The lives of digital nomads sounds like a dream for many. But how hard is it to get a visa and are there any legal problems one should look out for? James explains: “Thailand is pretty open to foreigners who want to invest in their country, thus setting up a business isn’t particularly difficult. Hiring lawyers is far easier and cheaper out here than in the West but you do need to search around a bit more to ensure you find one you can truly trust.”
So, if you feel like you should try out the digital nomad lifestyle, we have got you covered with some tips and tricks on how to get started. Tina says: “Passion is key. When you start a business only to start one, better stop it straight away. Passion is what brings you to the top and will get you out of the holes and these holes definitely come at some point. If you have found your passion, then you can get started – learning by doing. Don’t be afraid of not being able to achieve what you want simply because you don’t know everything about entrepreneurship. Nobody knows everything at the start but that shouldn’t be a reason for not getting to the top. Learn from your and other peoples’ mistakes, search for mentors which want to help and advise you, read all books by successful entrepreneurs that you can get your hands on and enjoy the ride!”

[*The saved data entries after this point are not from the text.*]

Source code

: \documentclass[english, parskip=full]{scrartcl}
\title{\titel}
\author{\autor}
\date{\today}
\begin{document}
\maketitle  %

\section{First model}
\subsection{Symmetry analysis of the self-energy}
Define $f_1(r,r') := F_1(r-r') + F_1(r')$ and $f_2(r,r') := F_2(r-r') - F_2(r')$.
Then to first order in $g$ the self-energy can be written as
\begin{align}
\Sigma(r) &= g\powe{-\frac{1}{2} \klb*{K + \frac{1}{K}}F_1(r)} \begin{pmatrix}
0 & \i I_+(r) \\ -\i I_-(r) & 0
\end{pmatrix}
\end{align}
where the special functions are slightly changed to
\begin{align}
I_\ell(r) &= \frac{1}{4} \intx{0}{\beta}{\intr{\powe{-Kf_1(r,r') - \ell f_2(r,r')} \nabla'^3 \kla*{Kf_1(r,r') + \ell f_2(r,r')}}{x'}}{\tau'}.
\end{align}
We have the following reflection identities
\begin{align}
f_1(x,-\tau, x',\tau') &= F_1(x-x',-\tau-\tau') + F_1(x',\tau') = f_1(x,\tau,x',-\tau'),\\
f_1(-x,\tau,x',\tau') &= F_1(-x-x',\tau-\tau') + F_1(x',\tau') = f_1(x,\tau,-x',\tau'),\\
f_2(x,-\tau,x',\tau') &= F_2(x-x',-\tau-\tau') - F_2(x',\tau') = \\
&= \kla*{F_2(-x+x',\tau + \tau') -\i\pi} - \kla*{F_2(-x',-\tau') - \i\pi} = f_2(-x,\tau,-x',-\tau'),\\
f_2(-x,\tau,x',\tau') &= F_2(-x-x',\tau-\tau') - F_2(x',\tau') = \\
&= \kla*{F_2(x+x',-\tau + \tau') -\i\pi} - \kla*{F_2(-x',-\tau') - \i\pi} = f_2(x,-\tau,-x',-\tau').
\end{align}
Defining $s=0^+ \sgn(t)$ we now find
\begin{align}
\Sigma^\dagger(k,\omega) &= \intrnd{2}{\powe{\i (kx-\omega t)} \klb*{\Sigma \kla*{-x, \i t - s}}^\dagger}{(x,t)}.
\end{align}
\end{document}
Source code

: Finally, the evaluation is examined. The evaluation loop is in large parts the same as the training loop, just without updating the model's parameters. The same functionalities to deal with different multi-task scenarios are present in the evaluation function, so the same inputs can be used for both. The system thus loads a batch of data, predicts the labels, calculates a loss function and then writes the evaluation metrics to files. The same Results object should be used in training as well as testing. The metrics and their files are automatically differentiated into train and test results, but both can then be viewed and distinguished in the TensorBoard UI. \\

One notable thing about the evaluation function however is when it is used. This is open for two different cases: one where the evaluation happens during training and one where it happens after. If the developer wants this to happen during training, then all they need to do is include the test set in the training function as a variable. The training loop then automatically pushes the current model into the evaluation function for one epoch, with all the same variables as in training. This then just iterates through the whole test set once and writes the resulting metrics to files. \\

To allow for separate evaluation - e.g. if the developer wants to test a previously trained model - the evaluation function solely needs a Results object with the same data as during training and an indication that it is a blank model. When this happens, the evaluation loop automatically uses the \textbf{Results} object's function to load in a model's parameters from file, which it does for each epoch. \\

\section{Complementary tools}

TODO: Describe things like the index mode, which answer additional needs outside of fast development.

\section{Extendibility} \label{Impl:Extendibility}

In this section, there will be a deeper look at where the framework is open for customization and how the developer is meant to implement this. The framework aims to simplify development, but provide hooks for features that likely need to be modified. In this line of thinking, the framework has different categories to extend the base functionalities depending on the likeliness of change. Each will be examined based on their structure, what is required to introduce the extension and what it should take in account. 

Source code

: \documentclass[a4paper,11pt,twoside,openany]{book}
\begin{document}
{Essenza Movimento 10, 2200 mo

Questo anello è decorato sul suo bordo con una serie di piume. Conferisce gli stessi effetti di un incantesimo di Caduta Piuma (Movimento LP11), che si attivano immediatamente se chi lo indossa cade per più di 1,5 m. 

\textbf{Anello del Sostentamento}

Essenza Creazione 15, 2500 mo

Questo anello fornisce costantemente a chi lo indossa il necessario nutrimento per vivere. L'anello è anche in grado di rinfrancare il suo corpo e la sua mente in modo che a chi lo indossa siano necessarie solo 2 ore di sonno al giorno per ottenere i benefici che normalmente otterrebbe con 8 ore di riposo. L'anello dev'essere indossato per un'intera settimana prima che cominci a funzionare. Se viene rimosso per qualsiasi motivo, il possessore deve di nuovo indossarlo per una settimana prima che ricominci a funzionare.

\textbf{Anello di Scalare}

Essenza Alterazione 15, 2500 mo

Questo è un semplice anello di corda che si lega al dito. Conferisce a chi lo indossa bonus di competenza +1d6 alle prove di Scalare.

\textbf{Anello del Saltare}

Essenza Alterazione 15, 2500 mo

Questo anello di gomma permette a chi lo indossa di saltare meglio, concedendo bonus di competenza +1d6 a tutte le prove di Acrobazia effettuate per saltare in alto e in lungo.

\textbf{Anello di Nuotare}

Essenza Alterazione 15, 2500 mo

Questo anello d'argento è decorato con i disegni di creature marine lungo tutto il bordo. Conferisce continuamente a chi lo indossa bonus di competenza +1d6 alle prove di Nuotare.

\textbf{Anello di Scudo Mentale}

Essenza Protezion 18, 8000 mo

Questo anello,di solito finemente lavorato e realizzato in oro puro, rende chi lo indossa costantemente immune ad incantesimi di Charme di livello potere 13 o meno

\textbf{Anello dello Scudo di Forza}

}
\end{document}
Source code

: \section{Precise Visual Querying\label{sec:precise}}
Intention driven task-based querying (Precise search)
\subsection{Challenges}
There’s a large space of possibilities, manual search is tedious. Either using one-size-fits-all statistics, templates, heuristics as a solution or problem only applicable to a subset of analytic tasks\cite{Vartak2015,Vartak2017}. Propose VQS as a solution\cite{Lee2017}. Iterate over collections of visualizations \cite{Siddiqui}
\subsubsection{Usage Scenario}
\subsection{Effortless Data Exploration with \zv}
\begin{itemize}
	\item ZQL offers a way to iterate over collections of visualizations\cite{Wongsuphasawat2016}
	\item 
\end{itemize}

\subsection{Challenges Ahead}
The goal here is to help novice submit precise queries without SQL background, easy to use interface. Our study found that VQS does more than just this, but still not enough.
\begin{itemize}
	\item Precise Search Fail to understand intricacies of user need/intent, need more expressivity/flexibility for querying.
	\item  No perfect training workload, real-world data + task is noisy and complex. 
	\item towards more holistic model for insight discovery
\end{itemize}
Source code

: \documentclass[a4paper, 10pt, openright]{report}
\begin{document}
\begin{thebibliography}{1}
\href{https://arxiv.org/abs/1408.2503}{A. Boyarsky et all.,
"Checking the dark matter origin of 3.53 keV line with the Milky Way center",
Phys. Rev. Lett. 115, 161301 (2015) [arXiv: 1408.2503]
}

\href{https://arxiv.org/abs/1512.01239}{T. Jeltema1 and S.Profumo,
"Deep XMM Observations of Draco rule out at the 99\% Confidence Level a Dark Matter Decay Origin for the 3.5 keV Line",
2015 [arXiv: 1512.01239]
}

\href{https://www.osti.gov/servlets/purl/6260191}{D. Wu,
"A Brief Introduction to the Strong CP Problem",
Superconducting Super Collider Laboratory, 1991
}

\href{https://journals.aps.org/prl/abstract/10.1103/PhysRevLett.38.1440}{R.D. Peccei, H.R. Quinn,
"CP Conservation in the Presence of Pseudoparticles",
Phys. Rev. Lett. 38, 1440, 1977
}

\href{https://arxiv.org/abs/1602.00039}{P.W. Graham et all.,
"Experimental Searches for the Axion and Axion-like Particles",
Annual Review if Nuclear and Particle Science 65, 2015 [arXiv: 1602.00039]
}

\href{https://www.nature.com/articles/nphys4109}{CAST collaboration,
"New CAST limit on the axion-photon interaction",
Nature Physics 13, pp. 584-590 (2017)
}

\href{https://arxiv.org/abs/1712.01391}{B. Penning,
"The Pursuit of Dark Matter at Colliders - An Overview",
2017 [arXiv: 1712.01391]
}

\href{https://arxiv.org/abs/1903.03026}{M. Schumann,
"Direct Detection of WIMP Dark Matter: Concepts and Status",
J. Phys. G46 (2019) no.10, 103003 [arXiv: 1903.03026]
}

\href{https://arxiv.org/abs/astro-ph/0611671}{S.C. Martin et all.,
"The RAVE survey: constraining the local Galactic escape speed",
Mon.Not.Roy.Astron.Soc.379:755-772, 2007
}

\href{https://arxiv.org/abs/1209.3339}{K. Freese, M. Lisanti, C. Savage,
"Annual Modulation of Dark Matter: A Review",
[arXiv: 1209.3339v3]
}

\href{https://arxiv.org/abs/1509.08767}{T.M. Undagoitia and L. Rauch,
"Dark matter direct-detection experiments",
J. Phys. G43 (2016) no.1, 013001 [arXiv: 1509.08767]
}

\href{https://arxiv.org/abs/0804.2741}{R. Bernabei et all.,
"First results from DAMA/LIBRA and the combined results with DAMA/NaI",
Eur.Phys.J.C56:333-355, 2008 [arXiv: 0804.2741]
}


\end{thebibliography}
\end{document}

James also has some tips for aspiring digital nomads: “Just go. Do it, do something! Don’t hold back and don’t convince yourself you’re not good enough or smart enough. There are always a million reasons not to do something. For those who want to travel and work at the same time, provided you’ve got the self-discipline and ambition then you’ll be fine. The willingness to learn, the willingness to make mistakes and to never fear failure are vital. A little bravery and some basic technical skills would also be beneficial but far from essential!”
Best places to live as a digital nomad:
– Berlin: Great infrastructure and relatively low rental prices. A summer residence for many digital nomads.
– Ho-Chi-Minh-City, Vietnam: Great infrastructure and large digital nomad community.
– Bali, Indonesia: A blossoming digital nomad destination with volcanoes, beaches and much more.
– Chiang Mai, Thailand: Fast internet, great infrastructure and sunshine.